Weil ja bekanntermaßen der Klügere in einer zivilisierten Beziehung nachgibt (ohne dabei moralisch einzuknicken) und sich mein einsichtiges Handeln besser mit meiner Harmoniesucht deckt, erfülle ich die mir auferlegten Arbeiten unter leichtem Murren. Bei derart niederen Tätigkeiten grübele ich über Verschwendung kognitiver Ressourcen und nehme mir fest vor, meine Frau mit der Frage zu konfrontieren, ob sie denn glaube, dass Alexander Gerst den Parkplatz vor dem Zentrum für Luft- und Raumfahrt in Köln selber fege …

      

Doch zurück in die Küche. Ausgerüstet mit Sous Vide Gargeräten, Fleischvakuumierer und Garpunkttabellen für Dry Aged Beef aus dem Internet war ich bereit für das (Männer-)Thema Fleischzubereitung. Vorweg wollte ich, eigentlich nur der Ordnung halber, meine Frau darauf ansprechen, ob denn das Wurzelgemüse für den Gemüsefond auch ohne Röstaromen aus dem Anschwitzen von Schalotten auskäme. Böse Blicke und die überflüssige Bemerkung seitens meiner Frau, dass die Altpapier-Container nach dem Fest immer verstopft seien und sich in der Garage doch schon eiiiiiiniges angesammelt hätte, verschaffte ihr eine weitere halbe Stunde zeitlichen Vorsprungs.

Erstaunlicherweise sieht das Arbeits(um)-feld beim Werkeln meiner Frau immer aus wie im Hochglanz-Prospekt des Küchenherstellers. Ich hingegen bräuchte schon bei der Mise en Place Vorbereitung drei bis fünf freie Steckdosen und circa 22 Schüsselchen mit verschiedenen Durchmessern. Außerdem benötige ich einen wohltemperierten Weißwein in ausreichender Menge, der während der Küchenarbeit einer permanenten Qualitäts-Degustation unterzogen wird, sowie lauten Free Jazz und viertelstündlich ein sauberes Küchenhandtuch.

Zugegeben: Auch mir gelingt nicht alles. Meine Spinatbeilage hätte im vorletzten Jahr dazu getaugt, eingefrorene Dachrinnen zu enteisen. Offensichtlich hatte ich mich beim Salzgehalt an der Rezeptur aus der Truppenküche orientiert. Aber wofür bevorratet man denn im Eisfach die Notreserven Blubb Spinat …? Entscheidend ist doch, dass alle einen schönen Abend im Kreis der Familie erlebt haben und ein Lob auf die Küche ausgebracht wurde.
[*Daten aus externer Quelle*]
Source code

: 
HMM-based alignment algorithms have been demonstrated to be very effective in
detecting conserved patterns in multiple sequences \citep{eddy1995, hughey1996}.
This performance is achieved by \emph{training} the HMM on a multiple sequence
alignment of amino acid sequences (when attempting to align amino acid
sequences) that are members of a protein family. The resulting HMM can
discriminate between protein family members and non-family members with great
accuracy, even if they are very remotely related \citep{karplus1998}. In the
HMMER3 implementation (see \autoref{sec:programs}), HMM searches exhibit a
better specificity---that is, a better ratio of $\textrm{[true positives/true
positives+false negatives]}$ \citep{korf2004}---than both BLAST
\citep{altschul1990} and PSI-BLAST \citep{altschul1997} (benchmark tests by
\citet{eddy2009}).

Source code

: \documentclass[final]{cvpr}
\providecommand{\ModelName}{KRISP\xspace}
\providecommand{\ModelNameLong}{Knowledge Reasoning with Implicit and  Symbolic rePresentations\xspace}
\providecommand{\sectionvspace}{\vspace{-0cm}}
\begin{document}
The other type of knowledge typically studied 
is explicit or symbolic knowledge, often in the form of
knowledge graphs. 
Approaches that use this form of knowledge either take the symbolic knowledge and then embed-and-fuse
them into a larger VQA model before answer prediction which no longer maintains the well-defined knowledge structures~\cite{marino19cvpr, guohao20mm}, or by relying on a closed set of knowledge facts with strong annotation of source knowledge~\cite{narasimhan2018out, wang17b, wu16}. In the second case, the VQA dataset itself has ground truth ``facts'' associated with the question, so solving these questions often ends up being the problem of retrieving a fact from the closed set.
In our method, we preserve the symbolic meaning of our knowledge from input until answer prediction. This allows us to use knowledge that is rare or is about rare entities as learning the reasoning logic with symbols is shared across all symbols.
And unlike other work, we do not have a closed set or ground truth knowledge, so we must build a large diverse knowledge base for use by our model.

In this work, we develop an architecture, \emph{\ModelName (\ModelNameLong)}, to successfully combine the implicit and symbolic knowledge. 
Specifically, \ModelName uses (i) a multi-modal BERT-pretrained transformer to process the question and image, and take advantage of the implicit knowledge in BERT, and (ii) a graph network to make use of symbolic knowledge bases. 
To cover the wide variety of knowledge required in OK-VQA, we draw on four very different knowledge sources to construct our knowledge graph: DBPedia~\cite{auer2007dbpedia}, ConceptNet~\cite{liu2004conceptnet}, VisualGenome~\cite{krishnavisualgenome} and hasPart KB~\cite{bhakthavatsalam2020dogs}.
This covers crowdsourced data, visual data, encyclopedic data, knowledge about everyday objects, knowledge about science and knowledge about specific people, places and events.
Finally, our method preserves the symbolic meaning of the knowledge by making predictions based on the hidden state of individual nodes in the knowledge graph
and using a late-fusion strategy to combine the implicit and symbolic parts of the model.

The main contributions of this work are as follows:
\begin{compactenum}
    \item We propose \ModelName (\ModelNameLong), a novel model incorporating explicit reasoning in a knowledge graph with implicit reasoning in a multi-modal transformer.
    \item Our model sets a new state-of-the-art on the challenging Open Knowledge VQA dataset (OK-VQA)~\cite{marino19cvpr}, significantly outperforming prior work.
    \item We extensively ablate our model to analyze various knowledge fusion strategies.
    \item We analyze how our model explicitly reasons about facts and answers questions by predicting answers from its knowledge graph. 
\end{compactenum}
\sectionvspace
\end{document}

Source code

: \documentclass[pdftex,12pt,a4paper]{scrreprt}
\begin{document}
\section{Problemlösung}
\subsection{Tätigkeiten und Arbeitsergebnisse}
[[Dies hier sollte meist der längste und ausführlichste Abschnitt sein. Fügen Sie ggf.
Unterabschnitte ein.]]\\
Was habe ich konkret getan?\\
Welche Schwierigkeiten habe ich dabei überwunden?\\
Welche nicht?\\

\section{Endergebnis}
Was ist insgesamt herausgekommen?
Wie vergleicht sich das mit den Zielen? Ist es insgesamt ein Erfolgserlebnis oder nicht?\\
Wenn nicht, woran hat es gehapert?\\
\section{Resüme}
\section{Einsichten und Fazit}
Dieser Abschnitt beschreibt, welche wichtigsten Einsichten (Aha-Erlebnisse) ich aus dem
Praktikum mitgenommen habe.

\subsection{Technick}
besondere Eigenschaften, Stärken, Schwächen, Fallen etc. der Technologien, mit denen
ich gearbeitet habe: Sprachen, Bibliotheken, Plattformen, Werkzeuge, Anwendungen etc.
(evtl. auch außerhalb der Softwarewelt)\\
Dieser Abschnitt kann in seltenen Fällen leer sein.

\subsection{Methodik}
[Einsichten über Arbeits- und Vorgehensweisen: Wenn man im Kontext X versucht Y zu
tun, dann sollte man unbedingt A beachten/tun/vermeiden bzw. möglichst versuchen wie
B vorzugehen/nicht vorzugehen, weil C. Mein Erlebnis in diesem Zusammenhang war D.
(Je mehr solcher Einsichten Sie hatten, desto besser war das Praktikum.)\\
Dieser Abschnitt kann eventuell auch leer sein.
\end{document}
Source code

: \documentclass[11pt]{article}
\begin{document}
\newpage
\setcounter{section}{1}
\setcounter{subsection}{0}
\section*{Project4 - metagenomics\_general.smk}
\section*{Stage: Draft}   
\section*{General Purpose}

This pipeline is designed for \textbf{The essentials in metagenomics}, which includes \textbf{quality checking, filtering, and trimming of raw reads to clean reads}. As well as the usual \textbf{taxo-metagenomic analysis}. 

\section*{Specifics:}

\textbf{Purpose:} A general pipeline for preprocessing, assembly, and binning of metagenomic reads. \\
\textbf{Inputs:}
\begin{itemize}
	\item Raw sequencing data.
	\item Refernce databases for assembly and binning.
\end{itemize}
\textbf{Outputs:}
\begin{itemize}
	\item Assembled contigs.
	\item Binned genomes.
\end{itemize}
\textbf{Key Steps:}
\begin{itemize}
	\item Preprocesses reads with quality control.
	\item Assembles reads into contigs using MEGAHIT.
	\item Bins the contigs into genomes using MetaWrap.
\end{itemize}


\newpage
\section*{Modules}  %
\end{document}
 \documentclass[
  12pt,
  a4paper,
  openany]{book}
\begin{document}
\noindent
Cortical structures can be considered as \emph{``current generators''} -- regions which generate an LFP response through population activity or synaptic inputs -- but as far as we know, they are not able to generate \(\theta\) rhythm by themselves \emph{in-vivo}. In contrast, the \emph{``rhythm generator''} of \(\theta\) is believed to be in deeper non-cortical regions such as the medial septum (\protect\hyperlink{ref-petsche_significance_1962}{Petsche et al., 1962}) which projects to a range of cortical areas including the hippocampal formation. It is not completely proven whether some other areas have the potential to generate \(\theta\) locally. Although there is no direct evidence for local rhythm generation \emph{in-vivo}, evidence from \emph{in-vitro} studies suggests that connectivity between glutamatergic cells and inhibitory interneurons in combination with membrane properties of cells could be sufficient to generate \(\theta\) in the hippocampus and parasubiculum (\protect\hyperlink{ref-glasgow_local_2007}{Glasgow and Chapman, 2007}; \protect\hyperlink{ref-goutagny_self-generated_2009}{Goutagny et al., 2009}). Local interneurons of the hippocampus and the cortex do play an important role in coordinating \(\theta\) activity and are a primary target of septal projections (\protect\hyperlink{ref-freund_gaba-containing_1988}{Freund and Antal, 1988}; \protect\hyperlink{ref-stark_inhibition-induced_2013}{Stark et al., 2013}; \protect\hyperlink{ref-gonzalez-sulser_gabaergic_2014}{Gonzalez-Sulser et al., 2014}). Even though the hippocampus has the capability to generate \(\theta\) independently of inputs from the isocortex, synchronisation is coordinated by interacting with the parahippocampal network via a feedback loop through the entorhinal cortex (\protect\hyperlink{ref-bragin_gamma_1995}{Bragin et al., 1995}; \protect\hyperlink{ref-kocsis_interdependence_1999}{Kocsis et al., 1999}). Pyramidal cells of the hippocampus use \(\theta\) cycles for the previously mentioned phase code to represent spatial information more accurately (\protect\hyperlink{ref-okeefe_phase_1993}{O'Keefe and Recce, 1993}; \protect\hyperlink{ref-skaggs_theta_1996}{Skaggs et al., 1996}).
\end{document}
Schließlich hatte ich mich dieses Mal bezüglich der Dessertfrage dem Thema Crème brûlée gewidmet und extra den Unkrautbrenner aus der Garage umgerüstet. Am Ende gab’s dann doch Vanille-Eis mit heißen Himbeeren und Sahne. Manchmal muss man auch nachgeben können und sollte den Frauen auch an solchen Abenden nicht die Möglichkeit verwehren, ihren Erfahrungsschatz auszuspielen.

Man mott och jönne könne…

Im nächsten Jahr plane ich mal, einen ganzen Elch am Stück zuzubereiten. Eine Seilwinde mit 1.000 kg Zugkraft hätte ich schon in der Garage. Den Rest google ich dann kurzfristig bei chefkoch.de.